With pictures left out, retype the lines from the start of the records through the one that contains "## Why does it exist?".

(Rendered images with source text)
= = = = = = =
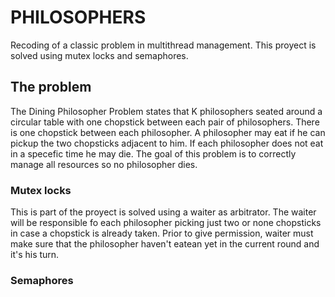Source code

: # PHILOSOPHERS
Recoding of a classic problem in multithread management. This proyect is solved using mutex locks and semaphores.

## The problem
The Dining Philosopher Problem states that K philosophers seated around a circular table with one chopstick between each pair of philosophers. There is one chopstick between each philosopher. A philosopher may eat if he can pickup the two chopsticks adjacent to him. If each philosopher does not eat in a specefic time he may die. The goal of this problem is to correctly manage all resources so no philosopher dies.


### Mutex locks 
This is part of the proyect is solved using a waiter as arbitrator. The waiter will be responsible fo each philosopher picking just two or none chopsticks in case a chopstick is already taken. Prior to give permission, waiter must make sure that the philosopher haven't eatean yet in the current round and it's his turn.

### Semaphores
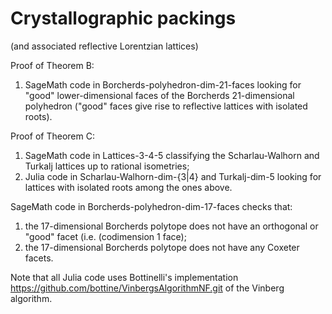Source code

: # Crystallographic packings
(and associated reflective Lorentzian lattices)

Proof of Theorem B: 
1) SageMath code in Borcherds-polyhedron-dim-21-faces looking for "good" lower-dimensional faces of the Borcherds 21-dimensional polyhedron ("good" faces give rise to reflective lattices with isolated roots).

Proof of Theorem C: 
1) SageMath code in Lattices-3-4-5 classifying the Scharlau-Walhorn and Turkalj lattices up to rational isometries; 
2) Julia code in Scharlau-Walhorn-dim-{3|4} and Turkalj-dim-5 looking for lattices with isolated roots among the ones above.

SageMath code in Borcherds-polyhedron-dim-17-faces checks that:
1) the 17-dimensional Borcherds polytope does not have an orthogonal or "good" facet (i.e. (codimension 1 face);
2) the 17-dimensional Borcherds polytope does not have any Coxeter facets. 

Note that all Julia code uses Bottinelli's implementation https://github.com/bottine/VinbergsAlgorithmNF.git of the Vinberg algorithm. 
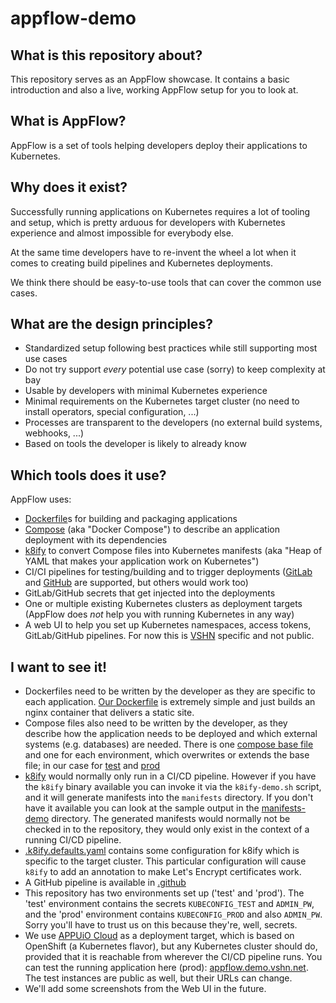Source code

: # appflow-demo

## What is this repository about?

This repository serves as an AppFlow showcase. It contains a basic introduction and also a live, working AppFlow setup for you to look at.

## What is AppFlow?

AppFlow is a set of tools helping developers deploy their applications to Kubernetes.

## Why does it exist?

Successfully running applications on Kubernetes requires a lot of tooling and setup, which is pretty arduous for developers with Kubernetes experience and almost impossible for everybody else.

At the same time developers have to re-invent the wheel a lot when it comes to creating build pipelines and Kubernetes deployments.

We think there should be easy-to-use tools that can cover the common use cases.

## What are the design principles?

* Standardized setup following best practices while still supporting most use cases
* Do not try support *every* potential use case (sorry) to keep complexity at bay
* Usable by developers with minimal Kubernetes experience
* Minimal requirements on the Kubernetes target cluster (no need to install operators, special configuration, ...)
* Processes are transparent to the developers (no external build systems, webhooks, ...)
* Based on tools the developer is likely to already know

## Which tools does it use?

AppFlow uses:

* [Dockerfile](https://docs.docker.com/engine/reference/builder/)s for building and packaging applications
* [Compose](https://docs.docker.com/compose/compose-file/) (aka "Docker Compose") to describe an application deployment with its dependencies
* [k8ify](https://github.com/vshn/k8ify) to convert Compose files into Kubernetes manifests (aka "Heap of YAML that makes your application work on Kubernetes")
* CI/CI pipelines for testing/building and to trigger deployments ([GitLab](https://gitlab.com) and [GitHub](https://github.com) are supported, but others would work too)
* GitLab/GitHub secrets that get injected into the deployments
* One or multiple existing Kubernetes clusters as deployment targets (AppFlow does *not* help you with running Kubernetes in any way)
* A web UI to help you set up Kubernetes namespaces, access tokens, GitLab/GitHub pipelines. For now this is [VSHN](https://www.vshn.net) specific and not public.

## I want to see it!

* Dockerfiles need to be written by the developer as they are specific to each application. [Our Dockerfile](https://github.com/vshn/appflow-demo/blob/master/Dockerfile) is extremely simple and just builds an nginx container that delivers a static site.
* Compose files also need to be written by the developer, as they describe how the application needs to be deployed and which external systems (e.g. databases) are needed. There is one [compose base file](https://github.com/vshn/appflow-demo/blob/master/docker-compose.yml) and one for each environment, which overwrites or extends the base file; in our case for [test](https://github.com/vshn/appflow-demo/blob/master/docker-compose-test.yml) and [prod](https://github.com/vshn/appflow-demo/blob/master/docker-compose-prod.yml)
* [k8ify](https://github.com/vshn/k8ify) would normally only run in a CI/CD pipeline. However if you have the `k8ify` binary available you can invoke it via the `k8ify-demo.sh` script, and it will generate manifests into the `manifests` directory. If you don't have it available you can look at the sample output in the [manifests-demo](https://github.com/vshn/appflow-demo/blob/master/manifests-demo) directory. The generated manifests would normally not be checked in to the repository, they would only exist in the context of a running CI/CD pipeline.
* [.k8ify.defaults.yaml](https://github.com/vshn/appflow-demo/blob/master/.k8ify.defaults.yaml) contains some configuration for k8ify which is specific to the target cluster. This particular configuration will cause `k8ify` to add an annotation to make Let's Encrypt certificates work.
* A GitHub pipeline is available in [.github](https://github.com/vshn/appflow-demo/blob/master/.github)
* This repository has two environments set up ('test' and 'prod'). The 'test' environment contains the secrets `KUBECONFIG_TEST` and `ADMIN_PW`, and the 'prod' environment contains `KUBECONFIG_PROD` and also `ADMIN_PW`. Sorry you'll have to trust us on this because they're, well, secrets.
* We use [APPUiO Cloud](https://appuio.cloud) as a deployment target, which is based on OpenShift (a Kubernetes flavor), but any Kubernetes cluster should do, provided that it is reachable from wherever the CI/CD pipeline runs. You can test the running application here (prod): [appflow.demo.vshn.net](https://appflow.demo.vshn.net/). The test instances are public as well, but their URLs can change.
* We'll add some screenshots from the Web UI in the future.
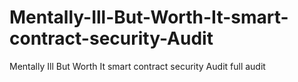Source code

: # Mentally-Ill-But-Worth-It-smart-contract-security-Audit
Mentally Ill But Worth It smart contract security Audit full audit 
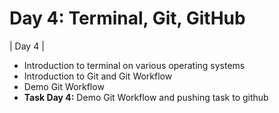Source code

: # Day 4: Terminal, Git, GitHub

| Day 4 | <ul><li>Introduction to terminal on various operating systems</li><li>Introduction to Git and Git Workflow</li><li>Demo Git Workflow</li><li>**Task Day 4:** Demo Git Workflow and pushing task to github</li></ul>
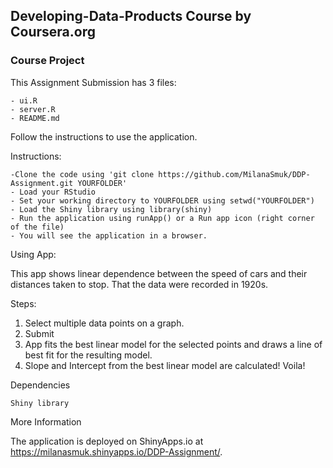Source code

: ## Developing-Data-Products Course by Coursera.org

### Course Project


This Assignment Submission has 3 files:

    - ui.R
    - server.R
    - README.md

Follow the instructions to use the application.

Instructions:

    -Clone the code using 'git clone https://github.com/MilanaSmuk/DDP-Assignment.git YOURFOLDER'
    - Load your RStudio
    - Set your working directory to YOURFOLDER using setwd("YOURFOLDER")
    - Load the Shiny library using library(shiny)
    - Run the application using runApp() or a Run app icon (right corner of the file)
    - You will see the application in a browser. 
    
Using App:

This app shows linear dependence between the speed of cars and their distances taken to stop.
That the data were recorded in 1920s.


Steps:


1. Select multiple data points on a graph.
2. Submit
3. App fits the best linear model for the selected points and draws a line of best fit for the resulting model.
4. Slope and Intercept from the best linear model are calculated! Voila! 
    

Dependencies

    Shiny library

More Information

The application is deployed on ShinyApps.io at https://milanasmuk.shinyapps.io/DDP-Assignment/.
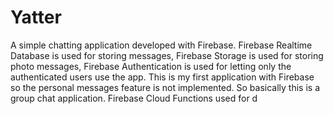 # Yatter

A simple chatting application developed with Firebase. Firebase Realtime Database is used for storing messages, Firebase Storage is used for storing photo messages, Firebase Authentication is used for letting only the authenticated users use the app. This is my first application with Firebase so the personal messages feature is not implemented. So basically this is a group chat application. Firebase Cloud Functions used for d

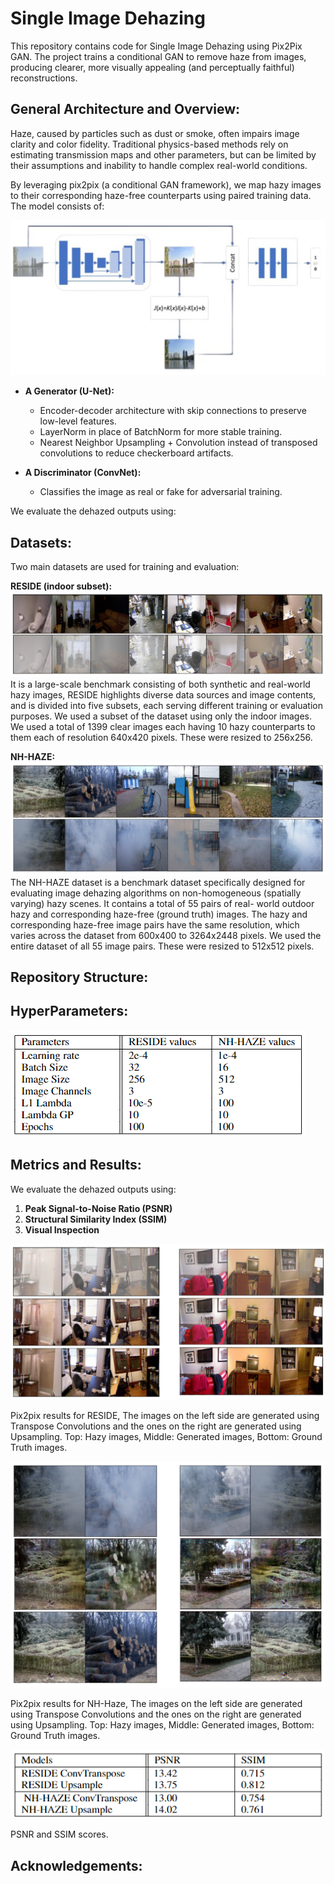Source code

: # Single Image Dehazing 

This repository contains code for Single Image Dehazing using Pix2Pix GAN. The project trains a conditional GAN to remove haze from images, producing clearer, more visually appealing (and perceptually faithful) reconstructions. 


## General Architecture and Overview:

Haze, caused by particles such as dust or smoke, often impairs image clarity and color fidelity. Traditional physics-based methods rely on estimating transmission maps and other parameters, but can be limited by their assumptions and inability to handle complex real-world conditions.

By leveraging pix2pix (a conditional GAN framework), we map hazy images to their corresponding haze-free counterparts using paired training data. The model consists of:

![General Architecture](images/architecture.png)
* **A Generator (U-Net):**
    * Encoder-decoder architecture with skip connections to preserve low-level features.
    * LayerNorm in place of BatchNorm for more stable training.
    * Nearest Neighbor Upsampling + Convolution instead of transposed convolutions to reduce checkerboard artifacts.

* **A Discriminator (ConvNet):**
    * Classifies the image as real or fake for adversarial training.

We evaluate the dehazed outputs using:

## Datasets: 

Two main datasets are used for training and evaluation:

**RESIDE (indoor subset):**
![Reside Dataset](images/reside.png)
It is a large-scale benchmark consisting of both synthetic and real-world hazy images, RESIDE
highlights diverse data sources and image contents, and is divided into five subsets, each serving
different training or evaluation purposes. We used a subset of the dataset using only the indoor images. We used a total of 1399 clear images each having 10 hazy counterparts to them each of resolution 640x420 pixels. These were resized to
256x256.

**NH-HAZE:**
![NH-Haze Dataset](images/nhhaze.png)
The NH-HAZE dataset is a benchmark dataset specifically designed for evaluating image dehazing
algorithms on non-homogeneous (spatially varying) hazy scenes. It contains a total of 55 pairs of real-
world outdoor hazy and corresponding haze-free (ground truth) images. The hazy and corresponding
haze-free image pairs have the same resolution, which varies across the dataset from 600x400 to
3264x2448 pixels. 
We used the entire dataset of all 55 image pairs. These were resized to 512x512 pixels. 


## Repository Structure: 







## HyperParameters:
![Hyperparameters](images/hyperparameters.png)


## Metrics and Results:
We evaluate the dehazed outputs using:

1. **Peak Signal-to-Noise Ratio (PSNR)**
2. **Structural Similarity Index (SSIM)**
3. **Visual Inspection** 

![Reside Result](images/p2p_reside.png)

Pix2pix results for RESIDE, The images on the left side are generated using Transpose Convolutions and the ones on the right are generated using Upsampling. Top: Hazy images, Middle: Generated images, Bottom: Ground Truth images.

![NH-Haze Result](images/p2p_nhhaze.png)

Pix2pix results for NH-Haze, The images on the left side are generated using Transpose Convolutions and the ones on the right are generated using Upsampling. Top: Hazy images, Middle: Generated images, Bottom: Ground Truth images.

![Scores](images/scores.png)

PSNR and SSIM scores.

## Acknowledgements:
= = = = = = =
■ **PROBLEM SOLUTION**
Source code

: # PHILOSOPHERS
Recoding of a classic problem in multithread management. This proyect is solved using mutex locks and semaphores.

## The problem
The Dining Philosopher Problem states that K philosophers seated around a circular table with one chopstick between each pair of philosophers. There is one chopstick between each philosopher. A philosopher may eat if he can pickup the two chopsticks adjacent to him. If each philosopher does not eat in a specefic time he may die. The goal of this problem is to correctly manage all resources so no philosopher dies.


### Mutex locks 
This is part of the proyect is solved using a waiter as arbitrator. The waiter will be responsible fo each philosopher picking just two or none chopsticks in case a chopstick is already taken. Prior to give permission, waiter must make sure that the philosopher haven't eatean yet in the current round and it's his turn.

### Semaphores
Source code

: # Crystallographic packings
(and associated reflective Lorentzian lattices)

Proof of Theorem B: 
1) SageMath code in Borcherds-polyhedron-dim-21-faces looking for "good" lower-dimensional faces of the Borcherds 21-dimensional polyhedron ("good" faces give rise to reflective lattices with isolated roots).

Proof of Theorem C: 
1) SageMath code in Lattices-3-4-5 classifying the Scharlau-Walhorn and Turkalj lattices up to rational isometries; 
2) Julia code in Scharlau-Walhorn-dim-{3|4} and Turkalj-dim-5 looking for lattices with isolated roots among the ones above.

SageMath code in Borcherds-polyhedron-dim-17-faces checks that:
1) the 17-dimensional Borcherds polytope does not have an orthogonal or "good" facet (i.e. (codimension 1 face);
2) the 17-dimensional Borcherds polytope does not have any Coxeter facets. 

Note that all Julia code uses Bottinelli's implementation https://github.com/bottine/VinbergsAlgorithmNF.git of the Vinberg algorithm. 
Source code

: # appflow-demo

## What is this repository about?

This repository serves as an AppFlow showcase. It contains a basic introduction and also a live, working AppFlow setup for you to look at.

## What is AppFlow?

AppFlow is a set of tools helping developers deploy their applications to Kubernetes.

## Why does it exist?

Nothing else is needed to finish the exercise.